§ Source data
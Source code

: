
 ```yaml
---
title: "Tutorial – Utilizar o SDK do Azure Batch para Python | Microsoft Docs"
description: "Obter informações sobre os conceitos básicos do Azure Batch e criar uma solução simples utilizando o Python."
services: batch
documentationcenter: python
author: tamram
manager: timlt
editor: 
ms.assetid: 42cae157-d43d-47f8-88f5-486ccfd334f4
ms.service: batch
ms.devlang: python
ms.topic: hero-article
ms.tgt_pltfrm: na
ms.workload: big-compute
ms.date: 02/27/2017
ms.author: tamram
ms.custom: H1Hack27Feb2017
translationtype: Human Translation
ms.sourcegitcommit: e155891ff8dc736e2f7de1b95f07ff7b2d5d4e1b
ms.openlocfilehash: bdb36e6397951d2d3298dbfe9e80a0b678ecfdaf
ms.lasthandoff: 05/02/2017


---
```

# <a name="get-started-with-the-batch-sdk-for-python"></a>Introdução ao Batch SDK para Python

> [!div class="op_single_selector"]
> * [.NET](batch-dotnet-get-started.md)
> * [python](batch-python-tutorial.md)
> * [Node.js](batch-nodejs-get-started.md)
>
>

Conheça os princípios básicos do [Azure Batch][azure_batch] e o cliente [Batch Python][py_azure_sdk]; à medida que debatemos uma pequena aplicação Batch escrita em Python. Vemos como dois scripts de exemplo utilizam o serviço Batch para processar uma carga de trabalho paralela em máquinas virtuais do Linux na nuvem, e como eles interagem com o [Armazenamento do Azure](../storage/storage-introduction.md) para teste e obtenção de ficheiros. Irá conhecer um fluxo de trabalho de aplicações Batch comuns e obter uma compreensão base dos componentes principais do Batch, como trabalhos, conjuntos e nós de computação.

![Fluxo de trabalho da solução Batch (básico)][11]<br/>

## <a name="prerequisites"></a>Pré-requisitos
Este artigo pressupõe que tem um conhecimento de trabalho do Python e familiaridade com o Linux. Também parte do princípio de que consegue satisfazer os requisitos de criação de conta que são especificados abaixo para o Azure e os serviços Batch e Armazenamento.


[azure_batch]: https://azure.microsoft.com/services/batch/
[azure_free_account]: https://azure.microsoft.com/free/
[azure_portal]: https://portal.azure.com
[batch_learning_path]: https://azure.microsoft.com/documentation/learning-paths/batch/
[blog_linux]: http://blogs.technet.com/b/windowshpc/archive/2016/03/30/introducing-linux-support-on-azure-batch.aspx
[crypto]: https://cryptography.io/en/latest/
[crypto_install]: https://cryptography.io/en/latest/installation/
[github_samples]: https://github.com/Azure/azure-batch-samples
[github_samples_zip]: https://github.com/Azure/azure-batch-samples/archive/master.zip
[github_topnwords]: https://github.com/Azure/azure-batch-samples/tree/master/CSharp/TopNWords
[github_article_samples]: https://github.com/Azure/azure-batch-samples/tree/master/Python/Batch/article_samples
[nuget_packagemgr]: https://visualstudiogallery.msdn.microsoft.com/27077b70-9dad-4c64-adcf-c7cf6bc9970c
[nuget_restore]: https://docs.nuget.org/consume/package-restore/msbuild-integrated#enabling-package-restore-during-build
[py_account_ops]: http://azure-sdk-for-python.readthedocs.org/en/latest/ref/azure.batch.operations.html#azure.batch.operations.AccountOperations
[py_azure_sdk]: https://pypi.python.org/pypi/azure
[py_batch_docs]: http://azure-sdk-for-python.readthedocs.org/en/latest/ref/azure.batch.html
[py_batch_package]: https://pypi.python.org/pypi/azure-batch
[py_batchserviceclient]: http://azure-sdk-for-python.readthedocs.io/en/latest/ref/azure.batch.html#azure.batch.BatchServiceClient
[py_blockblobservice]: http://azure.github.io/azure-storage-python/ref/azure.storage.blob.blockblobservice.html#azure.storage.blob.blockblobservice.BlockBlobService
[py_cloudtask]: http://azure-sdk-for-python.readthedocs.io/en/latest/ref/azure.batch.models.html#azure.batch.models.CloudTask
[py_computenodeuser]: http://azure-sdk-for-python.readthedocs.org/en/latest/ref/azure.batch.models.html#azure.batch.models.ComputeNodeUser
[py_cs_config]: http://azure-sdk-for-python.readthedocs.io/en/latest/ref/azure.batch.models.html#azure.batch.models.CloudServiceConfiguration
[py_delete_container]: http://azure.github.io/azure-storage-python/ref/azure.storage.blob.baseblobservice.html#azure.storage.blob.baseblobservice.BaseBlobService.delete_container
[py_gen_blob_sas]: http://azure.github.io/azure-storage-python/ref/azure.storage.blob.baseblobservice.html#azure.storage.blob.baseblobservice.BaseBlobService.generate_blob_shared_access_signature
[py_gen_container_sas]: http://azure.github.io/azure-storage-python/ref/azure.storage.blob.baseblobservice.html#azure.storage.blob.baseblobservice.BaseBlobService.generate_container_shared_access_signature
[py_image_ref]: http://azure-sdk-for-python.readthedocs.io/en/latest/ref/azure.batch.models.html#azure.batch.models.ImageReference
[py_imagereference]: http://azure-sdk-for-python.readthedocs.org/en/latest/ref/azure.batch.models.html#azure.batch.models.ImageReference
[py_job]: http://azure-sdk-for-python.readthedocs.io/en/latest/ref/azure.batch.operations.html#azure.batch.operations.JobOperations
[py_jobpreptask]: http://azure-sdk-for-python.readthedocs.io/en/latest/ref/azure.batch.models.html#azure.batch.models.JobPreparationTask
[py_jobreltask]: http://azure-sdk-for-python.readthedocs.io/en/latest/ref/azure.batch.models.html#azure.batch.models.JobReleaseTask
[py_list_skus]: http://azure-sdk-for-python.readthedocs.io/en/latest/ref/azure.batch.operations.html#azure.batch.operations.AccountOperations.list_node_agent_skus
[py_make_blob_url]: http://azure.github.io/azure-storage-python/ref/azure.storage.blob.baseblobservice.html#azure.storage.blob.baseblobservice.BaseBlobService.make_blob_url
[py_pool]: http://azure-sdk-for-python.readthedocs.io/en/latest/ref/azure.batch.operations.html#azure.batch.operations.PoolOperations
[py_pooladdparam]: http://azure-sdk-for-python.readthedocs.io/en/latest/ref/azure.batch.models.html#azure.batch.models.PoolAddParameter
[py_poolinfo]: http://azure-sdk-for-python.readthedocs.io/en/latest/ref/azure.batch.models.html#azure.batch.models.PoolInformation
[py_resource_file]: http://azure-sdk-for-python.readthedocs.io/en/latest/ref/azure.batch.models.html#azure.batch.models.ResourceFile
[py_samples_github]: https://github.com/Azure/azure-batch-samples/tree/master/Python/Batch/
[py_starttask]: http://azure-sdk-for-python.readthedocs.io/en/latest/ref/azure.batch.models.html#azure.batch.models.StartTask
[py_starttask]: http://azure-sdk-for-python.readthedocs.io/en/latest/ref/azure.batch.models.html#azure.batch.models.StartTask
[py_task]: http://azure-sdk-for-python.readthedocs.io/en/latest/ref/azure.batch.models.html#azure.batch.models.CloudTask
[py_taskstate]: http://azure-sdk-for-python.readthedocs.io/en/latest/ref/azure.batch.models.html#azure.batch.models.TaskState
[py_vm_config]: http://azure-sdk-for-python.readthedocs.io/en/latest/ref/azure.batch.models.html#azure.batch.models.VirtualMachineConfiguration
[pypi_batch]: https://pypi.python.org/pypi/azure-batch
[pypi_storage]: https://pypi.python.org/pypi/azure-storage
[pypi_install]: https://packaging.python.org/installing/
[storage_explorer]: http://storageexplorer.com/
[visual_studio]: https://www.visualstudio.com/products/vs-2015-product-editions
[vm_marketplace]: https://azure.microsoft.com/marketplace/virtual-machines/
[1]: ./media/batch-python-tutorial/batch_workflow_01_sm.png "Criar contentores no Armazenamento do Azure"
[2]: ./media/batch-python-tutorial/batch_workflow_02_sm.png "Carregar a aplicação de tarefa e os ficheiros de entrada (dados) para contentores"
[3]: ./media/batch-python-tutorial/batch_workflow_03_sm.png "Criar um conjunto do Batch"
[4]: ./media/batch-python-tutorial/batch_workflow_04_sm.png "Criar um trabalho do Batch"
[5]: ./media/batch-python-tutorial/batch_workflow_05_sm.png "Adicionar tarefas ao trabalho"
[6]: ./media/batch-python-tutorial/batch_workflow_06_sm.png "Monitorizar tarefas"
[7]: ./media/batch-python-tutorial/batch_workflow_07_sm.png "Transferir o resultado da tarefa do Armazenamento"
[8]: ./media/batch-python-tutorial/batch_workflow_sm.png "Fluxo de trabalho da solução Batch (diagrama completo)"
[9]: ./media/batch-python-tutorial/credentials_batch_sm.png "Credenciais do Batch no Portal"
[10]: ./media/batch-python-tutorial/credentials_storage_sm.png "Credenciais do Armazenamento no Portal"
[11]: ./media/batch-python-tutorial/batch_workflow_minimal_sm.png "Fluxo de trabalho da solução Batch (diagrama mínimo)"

§ Task goal
From the entries above, copy every line containing the word "ficheiros".

§ Answer for the task
Conheça os princípios básicos do [Azure Batch][azure_batch] e o cliente [Batch Python][py_azure_sdk]; à medida que debatemos uma pequena aplicação Batch escrita em Python. Vemos como dois scripts de exemplo utilizam o serviço Batch para processar uma carga de trabalho paralela em máquinas virtuais do Linux na nuvem, e como eles interagem com o [Armazenamento do Azure](../storage/storage-introduction.md) para teste e obtenção de ficheiros. Irá conhecer um fluxo de trabalho de aplicações Batch comuns e obter uma compreensão base dos componentes principais do Batch, como trabalhos, conjuntos e nós de computação.
[2]: ./media/batch-python-tutorial/batch_workflow_02_sm.png "Carregar a aplicação de tarefa e os ficheiros de entrada (dados) para contentores"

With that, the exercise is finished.